Sayangnya, tak jarang dan sudah banyak bukti nyata bahwa amanat itu tidak mencapai tujuannya. Dana filantropi disalahgunakan untuk tujuan lainnya, seperti untuk memperkaya diri, untuk berpoligami, dan bahkan hingga untuk mendanai kegiatan terorisme. Suatu tujuan yang amat jauh menyimpang dari pencapaian nilai-nilai kemanusiaan yang dituju oleh filantropi.
Jika pemaknaan yang dirumuskan oleh Ahmad Ishomuddin itu dapat diterima dan kemudian dikorelasikan dengan peristiwa ratusan kotak amal JI maka, amat jelas bahwa peristiwa di Lampung itu ironis bagi bangsa ini.
LAZISNU Wadah Gerakan Filantropi
Lembaga Amil Zakat Infaq dan Shadaqah Nahdlatul Ulama atau yang kerap disebut LAZISNU merupakan wadah gerakan filantropi kalangan nahdliyyin. Tujuannya agar tidak terjadi lagi dana sosial yang seharusnya dikelola oleh lembaganya NU dan untuk kepentingan serta kemaslahatan warga NU justru malah dikelola oleh lembaga yang tidak berafiliasi dengan NU dan bahkan bertolak belakang dengan NU itu sendiri.
Jika kita telusuri keberadaan LAZISNU, dalam ensiklopedia NU (2014), LAZISNU sudah lama ada di Pengurus Besar Nahdlatul Ulama (PBNU), tetapi selalu mengalami pergantian nama. Meskipun demikian, tak ada perubahan yang substansi dalam pelaksanaan tugasnya.
LAZISNU beberapakali mengalami perkembangan dari waktu ke waktu semenjak didirikan secara resmi di Muktamar Donohudan, Solo, yang dipimpin oleh Prof. Dr. Fathurrahman Rouf. Sebagai lembaga baru di tubuh NU, LAZISNU sudah mengumpulkan rata-rata Rp. 800 juta per tahun, dari tahun 2004 sampai dengan 2010.

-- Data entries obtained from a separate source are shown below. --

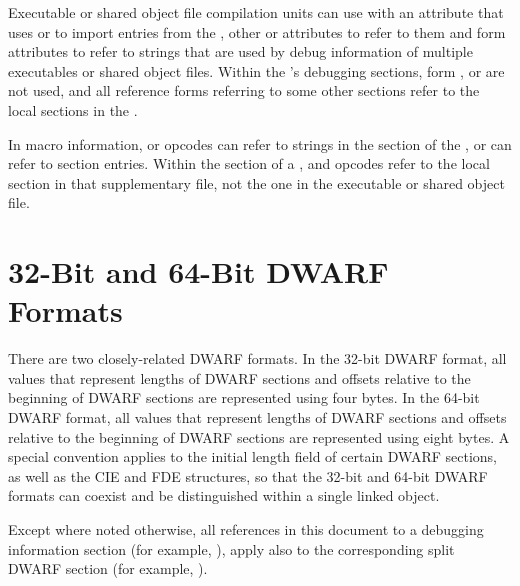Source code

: Executable or shared object file compilation units can use
\DWTAGimportedunit{} with 
\bb
an \DWATimport{} attribute that uses \DWFORMrefsupfour{} or \DWFORMrefsupeight{} 
\eb
to import entries from the , other 
\bb
\DWFORMrefsupfour{} or \DWFORMrefsupeight{}
\eb
attributes to refer to them and \DWFORMstrpsup{} form attributes to
refer to strings that are used by debug information of multiple
executables or shared object files.  Within the 's
debugging sections, form 
\bb
\DWFORMrefsupfour{}, \DWFORMrefsupeight{} 
\eb
or \DWFORMstrpsup{} are
not used, and all reference forms referring to some other sections
refer to the local sections in the .

In macro information, \DWMACROdefinesup{} or
\DWMACROundefsup{} opcodes can refer to strings in the 
\dotdebugstr{} section of the , 
or \DWMACROimportsup{} 
can refer to \dotdebugmacro{} section entries.  Within the 
\dotdebugmacro{} section of a , 
\DWMACROdefinestrp{} and \DWMACROundefstrp{}
opcodes refer to the local \dotdebugstr{} section in that
supplementary file, not the one in
the executable or shared object file.


\section{32-Bit and 64-Bit DWARF Formats}
\label{datarep:32bitand64bitdwarfformats}
\hypertarget{datarep:xxbitdwffmt}{}
There are two closely-related DWARF
formats. In the 32-bit DWARF
format, all values that represent lengths of DWARF sections
and offsets relative to the beginning of DWARF sections are
represented using four bytes. In the 64-bit DWARF format, all
values that represent lengths of DWARF sections and offsets
relative to the beginning of DWARF sections are represented
using eight bytes. A special convention applies to the initial
length field of certain DWARF sections, as well as the CIE and
FDE structures, so that the 32-bit and 64-bit DWARF formats
can coexist and be distinguished within a single linked object.

Except where noted otherwise, all references in this document
to a debugging information section (for example, \dotdebuginfo),
apply also to the corresponding split DWARF section (for example,
\dotdebuginfodwo).

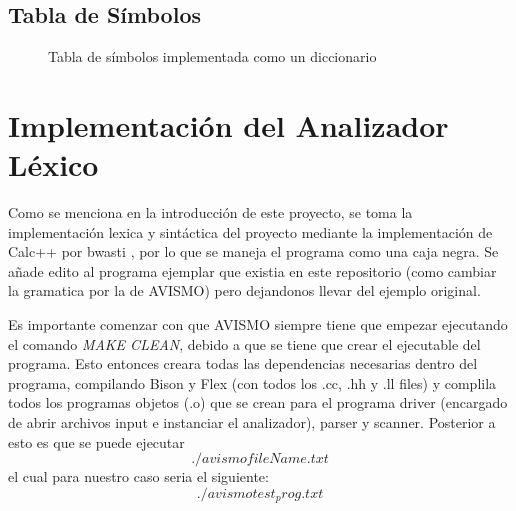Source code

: \subsection{Tabla de Símbolos}

\begin{figure}[H]
    \label{fig: tablaDeSimbolos}
    \caption{Tabla de símbolos implementada como un diccionario}
\end{figure}

\section{Implementación del Analizador Léxico}


Como se menciona en la introducción de este proyecto, se toma la implementación lexica y sintáctica del proyecto mediante la implementación de Calc++ por bwasti 
\cite{wasti_bwastibison-example-calc-_2020}, por lo que se maneja el programa como una caja negra. Se añade edito al programa ejemplar que existia en este
repositorio (como cambiar la gramatica por la de AVISMO) pero dejandonos llevar del ejemplo original.

Es importante comenzar con que AVISMO siempre tiene que empezar ejecutando el comando \textit{MAKE CLEAN}, debido a que se tiene que crear el ejecutable del
programa. Esto entonces creara todas las dependencias necesarias dentro del programa, compilando Bison y Flex (con todos los .cc, .hh y .ll files) y 
complila todos los programas objetos (.o) que se crean para el programa driver (encargado de abrir archivos input e instanciar el analizador), parser y scanner. 
Posterior a esto es que se puede ejecutar \textit{$$./avismo fileName.txt$$} el cual para nuestro caso seria el siguiente: \textit{$$./avismo test_prog.txt$$}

Perkembangan mulai dirasakan ketika fase kedua setelah Muktamar di Makassar, LAZISNU dipimpin oleh KH. Masyhuri Malik, pada perkembangan di era ini LAZISNU berkembang dengan performa manajemen yang lebih modern. Potret yang bisa kita lihat dari perolehan LAZISNU setiap tahunnya di rata-rata Rp. 6 miliar dimulai dari 2010 sampai dengan 2015.
Kemudian selepas Muktamar ke-33 NU di Jombang, LAZISNU dipimpin oleh Syamsul Huda harus berjuang keras untuk mendapatkan kepercayaan dari masyarakat karena beban yang harus ditanggung sebagai Lembaga Zakat Nasional. Lembaga Zakat Nasional seperti LAZISNU harus mampu mengumpulkan perolehan fundraising minimal Rp. 50 miliar. Untungnya, pada awal 2016, beban yang diwajibkan kepada LAZISNU dalam perolehan minimal satu tahun Rp. 50 miliar sudah terpenuhi.
Sekarang, LAZISNU yang melakukan rebranding NU CARE-LAZISNU memiliki komitmen untuk menggerakkan spirit NU dalam kesadaran “berbagi bagi sesama”. Pada saat yang sama, sosialisasi tentang pentingnya filantropi selalu digalakkan sampai sekarang.
Oleh karena itu, seiring bertambahnya warga NU di Indonesia maka, hadirnya LAZISNU tak hanya sekadar melaksanakan tugas pokok dan fungsinya sebagai pengelola zakat tapi, LAZISNU harus mampu menyadarkan masyarakat yang hartawan tentang wajibnya berzakat dan atau keutamaan menjadi dermawan.
LAZISNU Kini dan Masa Depan
Keberadaan LAZISNU dalam konteks masa kini maupun masa depan itu dapat diukur dari tiga faktor pertama, meningkatnya temuan penyalahgunaan dana filantropi untuk aksi terorisme. Kedua, pandemi covid-19 yang berlangsung hampir 2 tahun ini turut mendongkrak pentingnya keberadaan LAZISNU.
Ketiga, yang terupdate, LAZISNU memperoleh predikat opini Wajar Tanpa Pengecualian (WTP) berdasarkan hasil audit keuangan dari kantor akuntan publik atas program kemaslahatan NU-Care LAZISNU X BPKH tahun 2020.
Dengan demikian, LAZISNU sebagai wadah gerakan filantropi kaum nahdliyin ini tidaklah mustahil akan menjadi icon perubahan kemandirian ekonomi umat. Bahkan, keberadaannya mampu menjadi jawaban atas penyalahgunaan dana filantropi untuk aksi terorisme.
Akhirnya, tidak berlebihan jika dikatakan bahwa LAZISNU wadah gerakan filantropi rakyat Indonesia kini dan masa depan.